In 1931, while visiting New York, Winston Churchill very nearly died in an auto accident.
Think about that: World War II with no Churchill. I’ve begun to re-read William Manchester’s Alone, the middle volume of his three-book biography of Churchill. It focuses on the run-up to the most catastrophic war in human history–a war which Churchill, practically alone, saw coming, saw the risks involved, and tried to move the Western world to avert calamity.
This maddeningly eccentric man, steeped in the Victorian Age with all its moral standards, all its virtues and its vices, became, at the age of 65–retirement age!–prime minister of Britain in 1940–with France fallen, the Third Reich triumphant everywhere, Stalin allied with Hitler, and the British army, minus all its heavy equipment, just barely saved from extinction by its mass evacuation at Dunkirk.
Think of a world without Churchill. Who else could have rallied Britain to fight on? Who else could have given the speeches, made the decisions, absorbed the punishment, and not only preserved his country, but led it to victory against a force that will be remembered forever as the most evil, ruthless power ever to arise in Europe? Who else could have survived a decade of political isolation, enmity, mockery, and massive disbelief of everything he said?

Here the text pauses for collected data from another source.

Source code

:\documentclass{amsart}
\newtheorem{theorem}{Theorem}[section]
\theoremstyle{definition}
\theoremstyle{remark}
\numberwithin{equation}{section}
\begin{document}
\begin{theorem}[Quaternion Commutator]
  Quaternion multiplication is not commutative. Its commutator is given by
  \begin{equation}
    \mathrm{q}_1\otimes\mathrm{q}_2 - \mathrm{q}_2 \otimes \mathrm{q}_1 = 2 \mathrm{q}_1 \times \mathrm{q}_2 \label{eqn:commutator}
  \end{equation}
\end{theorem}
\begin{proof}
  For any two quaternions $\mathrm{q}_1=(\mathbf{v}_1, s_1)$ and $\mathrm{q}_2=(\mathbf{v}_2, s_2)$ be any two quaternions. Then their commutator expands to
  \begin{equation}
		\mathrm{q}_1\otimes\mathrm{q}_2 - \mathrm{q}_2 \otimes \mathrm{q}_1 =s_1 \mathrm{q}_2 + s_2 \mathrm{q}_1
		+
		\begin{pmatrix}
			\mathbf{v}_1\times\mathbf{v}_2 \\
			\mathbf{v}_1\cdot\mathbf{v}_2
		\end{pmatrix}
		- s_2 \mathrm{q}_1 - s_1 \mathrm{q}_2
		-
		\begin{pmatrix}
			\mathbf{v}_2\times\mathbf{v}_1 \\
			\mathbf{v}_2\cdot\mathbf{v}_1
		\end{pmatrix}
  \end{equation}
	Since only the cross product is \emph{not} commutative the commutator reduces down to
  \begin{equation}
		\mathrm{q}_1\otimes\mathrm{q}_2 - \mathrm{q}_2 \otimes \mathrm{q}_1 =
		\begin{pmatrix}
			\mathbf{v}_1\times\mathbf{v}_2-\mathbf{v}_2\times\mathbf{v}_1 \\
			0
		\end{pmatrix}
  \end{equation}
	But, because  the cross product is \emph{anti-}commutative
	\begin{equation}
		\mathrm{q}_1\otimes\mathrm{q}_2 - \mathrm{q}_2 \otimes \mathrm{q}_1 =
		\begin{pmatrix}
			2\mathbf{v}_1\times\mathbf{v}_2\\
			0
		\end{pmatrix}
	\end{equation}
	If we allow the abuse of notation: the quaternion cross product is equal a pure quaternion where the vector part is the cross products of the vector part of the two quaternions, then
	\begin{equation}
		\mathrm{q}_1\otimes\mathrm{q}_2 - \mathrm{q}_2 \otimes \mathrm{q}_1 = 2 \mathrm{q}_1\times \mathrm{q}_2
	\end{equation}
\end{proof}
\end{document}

Churchill’s career reminds me of how a classical Japanese smith makes a peerless sword. He starts with a heap of scrap iron that no one else wants, melts and hammers it into a single rod, then folds it back upon itself and hammers it out again. Then folds, hammers, folds, hammers, over and over again, so that the steel will be in microscopically thin layers–hundreds, sometimes even thousands, of them. Heat, fold, and hammer. Heat, fold, and hammer. And at the end, much later, the product is a perfect sword that can cut through almost anything.
In Churchill’s case the smith was God, and all that folding and hammering was God’s way of forging one man into an instrument that would preserve an entire civilization. The work took many years, but God is patient.